'''

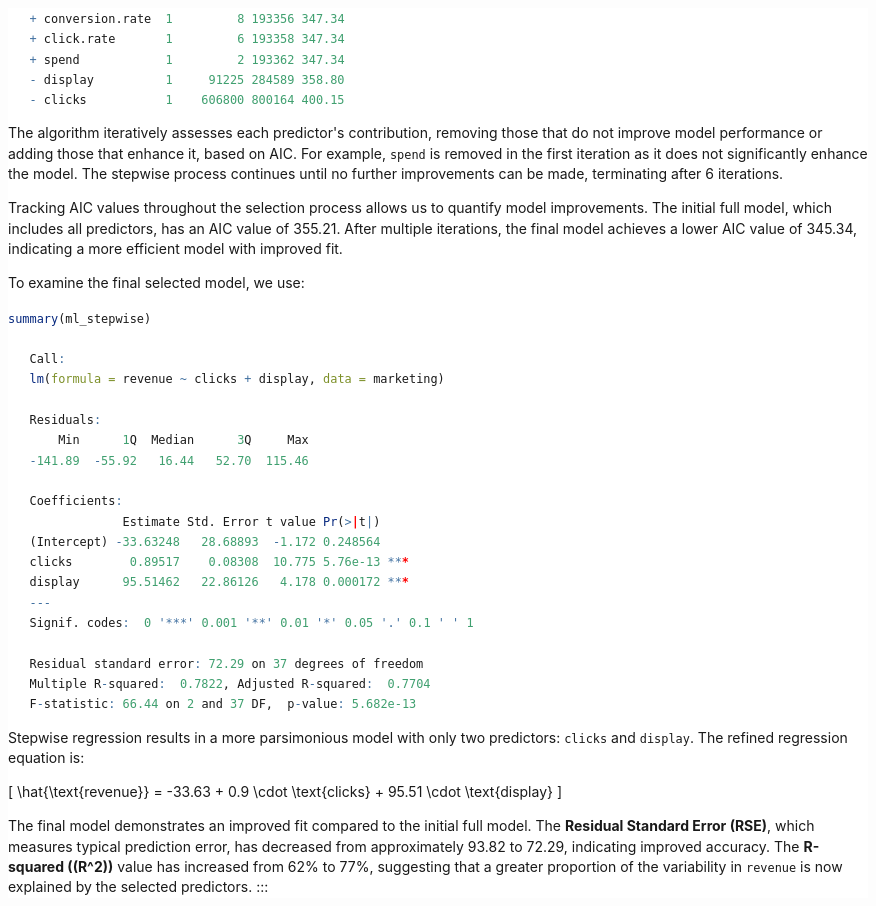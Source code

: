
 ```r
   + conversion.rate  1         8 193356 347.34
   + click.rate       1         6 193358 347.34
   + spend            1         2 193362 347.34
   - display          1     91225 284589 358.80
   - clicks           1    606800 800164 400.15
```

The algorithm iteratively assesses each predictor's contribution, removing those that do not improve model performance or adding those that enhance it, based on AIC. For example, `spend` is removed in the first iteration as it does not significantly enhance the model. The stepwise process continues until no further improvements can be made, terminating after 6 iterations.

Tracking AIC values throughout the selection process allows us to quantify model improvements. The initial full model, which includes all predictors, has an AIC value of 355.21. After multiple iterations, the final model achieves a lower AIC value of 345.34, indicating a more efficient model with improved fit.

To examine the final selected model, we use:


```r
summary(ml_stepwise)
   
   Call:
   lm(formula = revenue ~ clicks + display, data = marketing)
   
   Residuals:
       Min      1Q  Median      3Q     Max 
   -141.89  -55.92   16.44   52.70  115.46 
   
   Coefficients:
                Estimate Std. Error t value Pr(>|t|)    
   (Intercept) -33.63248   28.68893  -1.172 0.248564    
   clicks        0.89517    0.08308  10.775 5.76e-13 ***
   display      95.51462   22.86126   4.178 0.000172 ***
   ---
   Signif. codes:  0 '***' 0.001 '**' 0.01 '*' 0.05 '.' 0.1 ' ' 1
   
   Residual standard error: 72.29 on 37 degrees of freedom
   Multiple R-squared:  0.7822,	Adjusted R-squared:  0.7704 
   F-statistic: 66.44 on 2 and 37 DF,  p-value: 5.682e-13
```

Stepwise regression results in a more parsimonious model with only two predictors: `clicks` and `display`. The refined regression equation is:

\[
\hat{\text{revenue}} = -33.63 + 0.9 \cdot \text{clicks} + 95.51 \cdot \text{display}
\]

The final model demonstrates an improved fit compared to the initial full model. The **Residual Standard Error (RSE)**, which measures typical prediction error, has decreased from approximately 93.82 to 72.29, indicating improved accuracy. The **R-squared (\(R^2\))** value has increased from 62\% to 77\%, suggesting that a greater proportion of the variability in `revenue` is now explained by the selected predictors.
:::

'''

* **Exercise details**
Filter the entries above and keep only the lines with the word "improved".

* **Expected answer**
Tracking AIC values throughout the selection process allows us to quantify model improvements. The initial full model, which includes all predictors, has an AIC value of 355.21. After multiple iterations, the final model achieves a lower AIC value of 345.34, indicating a more efficient model with improved fit.
The final model demonstrates an improved fit compared to the initial full model. The **Residual Standard Error (RSE)**, which measures typical prediction error, has decreased from approximately 93.82 to 72.29, indicating improved accuracy. The **R-squared (\(R^2\))** value has increased from 62\% to 77\%, suggesting that a greater proportion of the variability in `revenue` is now explained by the selected predictors.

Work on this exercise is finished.